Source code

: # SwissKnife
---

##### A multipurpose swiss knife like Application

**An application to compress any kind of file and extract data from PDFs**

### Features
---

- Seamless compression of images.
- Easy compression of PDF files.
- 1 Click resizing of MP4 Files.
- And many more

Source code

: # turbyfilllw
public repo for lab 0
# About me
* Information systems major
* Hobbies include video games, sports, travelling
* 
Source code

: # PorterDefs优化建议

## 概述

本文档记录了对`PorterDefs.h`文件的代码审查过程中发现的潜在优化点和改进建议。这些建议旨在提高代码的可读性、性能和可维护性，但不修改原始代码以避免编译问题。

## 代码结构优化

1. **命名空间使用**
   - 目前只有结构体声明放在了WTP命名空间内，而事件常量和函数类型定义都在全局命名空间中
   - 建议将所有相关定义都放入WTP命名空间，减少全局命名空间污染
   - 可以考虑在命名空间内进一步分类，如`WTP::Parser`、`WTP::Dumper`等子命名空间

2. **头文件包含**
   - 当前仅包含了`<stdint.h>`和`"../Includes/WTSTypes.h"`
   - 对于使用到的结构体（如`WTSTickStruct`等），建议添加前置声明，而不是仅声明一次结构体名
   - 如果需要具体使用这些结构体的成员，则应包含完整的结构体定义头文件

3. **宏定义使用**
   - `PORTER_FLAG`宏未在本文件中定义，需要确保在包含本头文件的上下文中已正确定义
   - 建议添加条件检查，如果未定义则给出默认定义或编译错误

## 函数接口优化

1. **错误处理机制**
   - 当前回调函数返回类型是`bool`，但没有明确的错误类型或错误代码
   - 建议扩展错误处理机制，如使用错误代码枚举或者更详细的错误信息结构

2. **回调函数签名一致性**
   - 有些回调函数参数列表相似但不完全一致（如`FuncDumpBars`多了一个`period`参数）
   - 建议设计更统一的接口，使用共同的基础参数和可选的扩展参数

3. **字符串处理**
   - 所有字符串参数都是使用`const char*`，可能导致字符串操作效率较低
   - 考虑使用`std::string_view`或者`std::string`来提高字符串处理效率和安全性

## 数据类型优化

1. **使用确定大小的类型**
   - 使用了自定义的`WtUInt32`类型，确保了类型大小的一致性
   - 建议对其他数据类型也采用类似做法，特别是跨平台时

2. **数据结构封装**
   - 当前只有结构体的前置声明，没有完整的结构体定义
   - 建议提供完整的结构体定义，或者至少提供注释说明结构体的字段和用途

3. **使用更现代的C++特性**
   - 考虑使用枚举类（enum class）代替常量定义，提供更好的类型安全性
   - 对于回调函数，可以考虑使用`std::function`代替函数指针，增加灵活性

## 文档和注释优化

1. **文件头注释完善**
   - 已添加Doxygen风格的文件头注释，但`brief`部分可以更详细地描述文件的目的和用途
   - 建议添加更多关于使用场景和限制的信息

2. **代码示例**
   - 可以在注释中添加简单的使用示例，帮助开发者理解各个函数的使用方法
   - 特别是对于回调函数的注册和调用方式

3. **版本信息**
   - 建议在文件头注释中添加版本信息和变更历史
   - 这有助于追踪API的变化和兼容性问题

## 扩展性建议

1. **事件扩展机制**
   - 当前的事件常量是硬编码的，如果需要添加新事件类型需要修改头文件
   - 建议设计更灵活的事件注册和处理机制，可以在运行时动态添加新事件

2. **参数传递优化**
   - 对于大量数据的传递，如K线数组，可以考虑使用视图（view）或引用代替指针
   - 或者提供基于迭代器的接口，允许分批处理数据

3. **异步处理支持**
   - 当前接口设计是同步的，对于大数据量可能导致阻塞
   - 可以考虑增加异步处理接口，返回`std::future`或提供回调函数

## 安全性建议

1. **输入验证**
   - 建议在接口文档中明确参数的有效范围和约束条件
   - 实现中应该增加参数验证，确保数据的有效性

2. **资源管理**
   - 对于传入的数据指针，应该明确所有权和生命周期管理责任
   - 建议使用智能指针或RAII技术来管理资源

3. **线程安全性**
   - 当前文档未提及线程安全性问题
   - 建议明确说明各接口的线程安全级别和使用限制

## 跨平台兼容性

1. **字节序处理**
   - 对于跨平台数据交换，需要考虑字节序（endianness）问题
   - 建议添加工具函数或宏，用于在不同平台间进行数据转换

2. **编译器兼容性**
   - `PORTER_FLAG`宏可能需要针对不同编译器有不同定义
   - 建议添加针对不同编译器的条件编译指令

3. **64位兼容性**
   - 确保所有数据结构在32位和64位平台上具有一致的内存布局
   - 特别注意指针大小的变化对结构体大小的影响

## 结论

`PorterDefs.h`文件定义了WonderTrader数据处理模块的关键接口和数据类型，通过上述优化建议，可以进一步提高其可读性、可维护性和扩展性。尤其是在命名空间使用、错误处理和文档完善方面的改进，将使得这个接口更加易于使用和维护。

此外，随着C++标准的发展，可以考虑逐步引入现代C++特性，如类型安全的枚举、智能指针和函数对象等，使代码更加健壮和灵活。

EXERCISE: Reproduce each record exactly as written above.

EXERCISE OUTPUT:
Source code

: # SwissKnife
---

##### A multipurpose swiss knife like Application

**An application to compress any kind of file and extract data from PDFs**

### Features
---

- Seamless compression of images.
- Easy compression of PDF files.
- 1 Click resizing of MP4 Files.
- And many more

Source code

: # turbyfilllw
public repo for lab 0
# About me
* Information systems major
* Hobbies include video games, sports, travelling
* 
Source code

: # PorterDefs优化建议

## 概述

本文档记录了对`PorterDefs.h`文件的代码审查过程中发现的潜在优化点和改进建议。这些建议旨在提高代码的可读性、性能和可维护性，但不修改原始代码以避免编译问题。

## 代码结构优化

1. **命名空间使用**
   - 目前只有结构体声明放在了WTP命名空间内，而事件常量和函数类型定义都在全局命名空间中
   - 建议将所有相关定义都放入WTP命名空间，减少全局命名空间污染
   - 可以考虑在命名空间内进一步分类，如`WTP::Parser`、`WTP::Dumper`等子命名空间

2. **头文件包含**
   - 当前仅包含了`<stdint.h>`和`"../Includes/WTSTypes.h"`
   - 对于使用到的结构体（如`WTSTickStruct`等），建议添加前置声明，而不是仅声明一次结构体名
   - 如果需要具体使用这些结构体的成员，则应包含完整的结构体定义头文件

3. **宏定义使用**
   - `PORTER_FLAG`宏未在本文件中定义，需要确保在包含本头文件的上下文中已正确定义
   - 建议添加条件检查，如果未定义则给出默认定义或编译错误

## 函数接口优化

1. **错误处理机制**
   - 当前回调函数返回类型是`bool`，但没有明确的错误类型或错误代码
   - 建议扩展错误处理机制，如使用错误代码枚举或者更详细的错误信息结构

2. **回调函数签名一致性**
   - 有些回调函数参数列表相似但不完全一致（如`FuncDumpBars`多了一个`period`参数）
   - 建议设计更统一的接口，使用共同的基础参数和可选的扩展参数

3. **字符串处理**
   - 所有字符串参数都是使用`const char*`，可能导致字符串操作效率较低
   - 考虑使用`std::string_view`或者`std::string`来提高字符串处理效率和安全性

## 数据类型优化

1. **使用确定大小的类型**
   - 使用了自定义的`WtUInt32`类型，确保了类型大小的一致性
   - 建议对其他数据类型也采用类似做法，特别是跨平台时

2. **数据结构封装**
   - 当前只有结构体的前置声明，没有完整的结构体定义
   - 建议提供完整的结构体定义，或者至少提供注释说明结构体的字段和用途

3. **使用更现代的C++特性**
   - 考虑使用枚举类（enum class）代替常量定义，提供更好的类型安全性
   - 对于回调函数，可以考虑使用`std::function`代替函数指针，增加灵活性

## 文档和注释优化

1. **文件头注释完善**
   - 已添加Doxygen风格的文件头注释，但`brief`部分可以更详细地描述文件的目的和用途
   - 建议添加更多关于使用场景和限制的信息

2. **代码示例**
   - 可以在注释中添加简单的使用示例，帮助开发者理解各个函数的使用方法
   - 特别是对于回调函数的注册和调用方式

3. **版本信息**
   - 建议在文件头注释中添加版本信息和变更历史
   - 这有助于追踪API的变化和兼容性问题

## 扩展性建议

1. **事件扩展机制**
   - 当前的事件常量是硬编码的，如果需要添加新事件类型需要修改头文件
   - 建议设计更灵活的事件注册和处理机制，可以在运行时动态添加新事件

2. **参数传递优化**
   - 对于大量数据的传递，如K线数组，可以考虑使用视图（view）或引用代替指针
   - 或者提供基于迭代器的接口，允许分批处理数据

3. **异步处理支持**
   - 当前接口设计是同步的，对于大数据量可能导致阻塞
   - 可以考虑增加异步处理接口，返回`std::future`或提供回调函数

## 安全性建议

1. **输入验证**
   - 建议在接口文档中明确参数的有效范围和约束条件
   - 实现中应该增加参数验证，确保数据的有效性

2. **资源管理**
   - 对于传入的数据指针，应该明确所有权和生命周期管理责任
   - 建议使用智能指针或RAII技术来管理资源

3. **线程安全性**
   - 当前文档未提及线程安全性问题
   - 建议明确说明各接口的线程安全级别和使用限制

## 跨平台兼容性

1. **字节序处理**
   - 对于跨平台数据交换，需要考虑字节序（endianness）问题
   - 建议添加工具函数或宏，用于在不同平台间进行数据转换

2. **编译器兼容性**
   - `PORTER_FLAG`宏可能需要针对不同编译器有不同定义
   - 建议添加针对不同编译器的条件编译指令

3. **64位兼容性**
   - 确保所有数据结构在32位和64位平台上具有一致的内存布局
   - 特别注意指针大小的变化对结构体大小的影响

## 结论

`PorterDefs.h`文件定义了WonderTrader数据处理模块的关键接口和数据类型，通过上述优化建议，可以进一步提高其可读性、可维护性和扩展性。尤其是在命名空间使用、错误处理和文档完善方面的改进，将使得这个接口更加易于使用和维护。

此外，随着C++标准的发展，可以考虑逐步引入现代C++特性，如类型安全的枚举、智能指针和函数对象等，使代码更加健壮和灵活。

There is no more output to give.